Say how many lines in the following entries include "fluido", and add nothing else.

* Supplied records *
··········
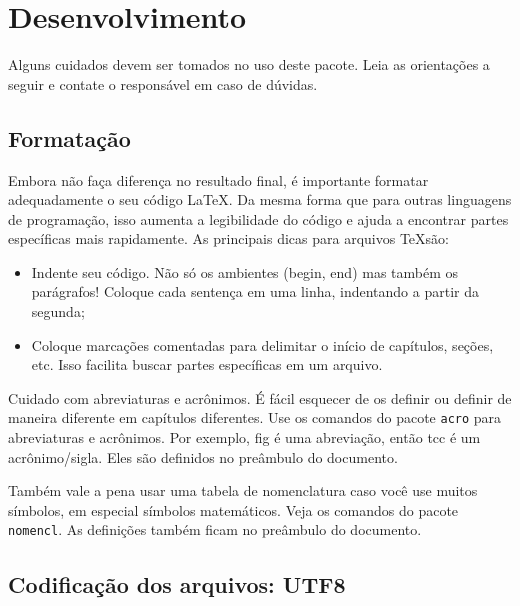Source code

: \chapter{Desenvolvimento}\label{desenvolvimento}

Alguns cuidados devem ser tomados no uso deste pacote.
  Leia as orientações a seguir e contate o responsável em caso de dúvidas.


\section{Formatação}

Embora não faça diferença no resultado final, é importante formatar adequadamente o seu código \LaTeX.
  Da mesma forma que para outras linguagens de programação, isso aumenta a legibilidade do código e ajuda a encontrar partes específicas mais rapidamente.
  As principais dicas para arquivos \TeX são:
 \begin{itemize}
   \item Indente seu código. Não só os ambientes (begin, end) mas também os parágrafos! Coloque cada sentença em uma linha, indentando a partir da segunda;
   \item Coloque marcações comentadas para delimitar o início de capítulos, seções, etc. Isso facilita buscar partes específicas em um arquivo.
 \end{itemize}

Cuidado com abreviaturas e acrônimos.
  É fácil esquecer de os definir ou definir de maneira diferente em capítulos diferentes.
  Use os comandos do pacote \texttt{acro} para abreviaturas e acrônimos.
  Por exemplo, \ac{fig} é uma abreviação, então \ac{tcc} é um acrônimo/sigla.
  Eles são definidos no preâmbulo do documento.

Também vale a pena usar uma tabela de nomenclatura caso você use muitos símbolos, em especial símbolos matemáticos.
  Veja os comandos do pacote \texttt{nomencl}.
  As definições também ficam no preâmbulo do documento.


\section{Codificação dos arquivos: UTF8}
··········
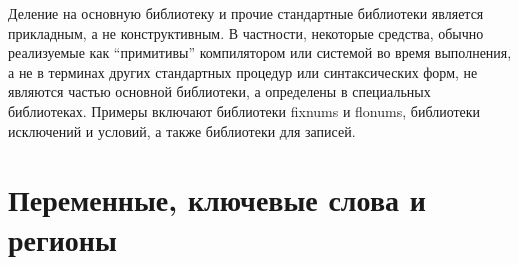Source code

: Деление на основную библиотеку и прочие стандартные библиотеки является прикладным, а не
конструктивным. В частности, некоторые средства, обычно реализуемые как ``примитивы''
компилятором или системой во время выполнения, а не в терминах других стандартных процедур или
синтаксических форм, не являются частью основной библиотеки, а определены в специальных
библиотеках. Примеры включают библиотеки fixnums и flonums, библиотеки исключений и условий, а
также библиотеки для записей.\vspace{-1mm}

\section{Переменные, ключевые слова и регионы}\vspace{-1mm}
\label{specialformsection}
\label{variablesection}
··········
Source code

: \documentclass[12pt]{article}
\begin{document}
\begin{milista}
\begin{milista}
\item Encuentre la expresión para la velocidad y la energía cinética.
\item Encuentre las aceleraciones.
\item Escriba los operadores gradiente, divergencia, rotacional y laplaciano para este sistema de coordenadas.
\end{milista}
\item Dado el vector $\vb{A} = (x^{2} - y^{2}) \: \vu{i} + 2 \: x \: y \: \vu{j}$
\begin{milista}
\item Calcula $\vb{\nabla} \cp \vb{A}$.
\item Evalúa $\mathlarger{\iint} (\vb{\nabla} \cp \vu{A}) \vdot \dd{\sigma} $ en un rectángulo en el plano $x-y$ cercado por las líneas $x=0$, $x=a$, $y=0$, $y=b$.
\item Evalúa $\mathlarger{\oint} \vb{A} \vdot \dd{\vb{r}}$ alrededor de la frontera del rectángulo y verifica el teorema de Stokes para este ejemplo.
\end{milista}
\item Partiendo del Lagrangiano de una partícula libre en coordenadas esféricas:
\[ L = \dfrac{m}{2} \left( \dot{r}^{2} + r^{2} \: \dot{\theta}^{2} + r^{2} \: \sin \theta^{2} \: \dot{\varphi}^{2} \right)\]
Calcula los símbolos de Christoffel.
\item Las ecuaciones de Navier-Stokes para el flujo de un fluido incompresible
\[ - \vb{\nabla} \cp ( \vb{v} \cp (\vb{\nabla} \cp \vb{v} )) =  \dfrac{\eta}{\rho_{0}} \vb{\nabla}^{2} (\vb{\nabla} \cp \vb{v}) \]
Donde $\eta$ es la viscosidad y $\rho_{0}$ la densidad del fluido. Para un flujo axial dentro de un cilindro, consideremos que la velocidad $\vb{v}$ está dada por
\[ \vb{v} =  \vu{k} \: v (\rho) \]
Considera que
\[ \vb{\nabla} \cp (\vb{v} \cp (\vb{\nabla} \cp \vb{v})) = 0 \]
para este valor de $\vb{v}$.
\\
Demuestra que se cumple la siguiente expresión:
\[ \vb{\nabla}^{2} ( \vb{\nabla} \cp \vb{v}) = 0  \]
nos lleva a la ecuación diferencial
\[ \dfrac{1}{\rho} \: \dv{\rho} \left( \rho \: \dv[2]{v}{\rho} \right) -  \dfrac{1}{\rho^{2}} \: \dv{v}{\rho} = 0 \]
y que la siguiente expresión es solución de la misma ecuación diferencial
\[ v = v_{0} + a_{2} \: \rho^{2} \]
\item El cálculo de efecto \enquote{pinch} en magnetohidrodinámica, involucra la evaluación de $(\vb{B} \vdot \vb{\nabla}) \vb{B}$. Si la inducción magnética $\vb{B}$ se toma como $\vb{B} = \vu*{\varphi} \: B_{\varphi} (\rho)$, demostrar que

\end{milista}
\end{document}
··········
* Output for this task *
2